── DATA SUPPLIED

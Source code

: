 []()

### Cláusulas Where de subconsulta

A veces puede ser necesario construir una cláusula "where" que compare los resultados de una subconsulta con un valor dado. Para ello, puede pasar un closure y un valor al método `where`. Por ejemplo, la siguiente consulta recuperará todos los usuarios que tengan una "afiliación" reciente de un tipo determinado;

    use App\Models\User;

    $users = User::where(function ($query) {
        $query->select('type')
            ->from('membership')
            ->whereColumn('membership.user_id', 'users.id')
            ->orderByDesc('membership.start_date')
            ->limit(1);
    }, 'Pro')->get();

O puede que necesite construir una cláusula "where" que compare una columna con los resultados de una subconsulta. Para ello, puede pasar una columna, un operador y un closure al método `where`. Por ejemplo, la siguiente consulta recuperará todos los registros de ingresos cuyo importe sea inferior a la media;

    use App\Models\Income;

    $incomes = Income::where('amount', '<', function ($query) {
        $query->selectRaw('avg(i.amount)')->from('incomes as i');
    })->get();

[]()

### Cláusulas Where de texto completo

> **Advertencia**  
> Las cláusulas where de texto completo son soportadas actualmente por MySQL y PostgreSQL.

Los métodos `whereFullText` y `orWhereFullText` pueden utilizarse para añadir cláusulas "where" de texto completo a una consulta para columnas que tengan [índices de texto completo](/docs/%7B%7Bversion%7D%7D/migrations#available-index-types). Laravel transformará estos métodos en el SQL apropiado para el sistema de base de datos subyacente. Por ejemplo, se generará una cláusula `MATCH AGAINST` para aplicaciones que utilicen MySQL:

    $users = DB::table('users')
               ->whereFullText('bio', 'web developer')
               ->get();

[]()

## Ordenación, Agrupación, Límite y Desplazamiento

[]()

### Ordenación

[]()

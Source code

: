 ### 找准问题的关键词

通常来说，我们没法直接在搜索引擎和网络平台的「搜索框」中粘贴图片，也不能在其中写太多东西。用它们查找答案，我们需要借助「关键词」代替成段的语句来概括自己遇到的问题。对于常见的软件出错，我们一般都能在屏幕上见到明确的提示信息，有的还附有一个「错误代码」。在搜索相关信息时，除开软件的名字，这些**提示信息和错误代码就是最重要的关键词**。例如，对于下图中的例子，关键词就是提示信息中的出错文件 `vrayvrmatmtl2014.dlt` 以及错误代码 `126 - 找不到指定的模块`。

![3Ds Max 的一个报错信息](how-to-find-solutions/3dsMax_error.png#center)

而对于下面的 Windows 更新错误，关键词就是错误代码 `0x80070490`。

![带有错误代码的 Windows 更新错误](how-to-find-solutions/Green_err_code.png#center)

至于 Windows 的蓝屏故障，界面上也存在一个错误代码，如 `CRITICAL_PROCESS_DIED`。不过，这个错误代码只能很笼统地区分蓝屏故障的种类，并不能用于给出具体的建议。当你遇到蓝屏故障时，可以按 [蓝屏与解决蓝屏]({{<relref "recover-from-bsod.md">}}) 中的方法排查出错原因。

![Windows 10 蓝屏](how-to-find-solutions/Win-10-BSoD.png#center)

────

- [TRY IT]: Each line that contains "compare" is to be copied from the listing above.

- [OUTPUT FOR THIS EXERCISE]:
A veces puede ser necesario construir una cláusula "where" que compare los resultados de una subconsulta con un valor dado. Para ello, puede pasar un closure y un valor al método `where`. Por ejemplo, la siguiente consulta recuperará todos los usuarios que tengan una "afiliación" reciente de un tipo determinado;
O puede que necesite construir una cláusula "where" que compare una columna con los resultados de una subconsulta. Para ello, puede pasar una columna, un operador y un closure al método `where`. Por ejemplo, la siguiente consulta recuperará todos los registros de ingresos cuyo importe sea inferior a la media;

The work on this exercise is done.